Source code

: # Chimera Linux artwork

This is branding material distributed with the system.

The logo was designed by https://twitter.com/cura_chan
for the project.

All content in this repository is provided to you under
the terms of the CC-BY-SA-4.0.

——————————

PROBLEM DESCRIPTION: Each line above should be reproduced exactly, with nothing omitted.

SOLUTION BELOW:
Source code

: # Chimera Linux artwork

This is branding material distributed with the system.

The logo was designed by https://twitter.com/cura_chan
for the project.

All content in this repository is provided to you under
the terms of the CC-BY-SA-4.0.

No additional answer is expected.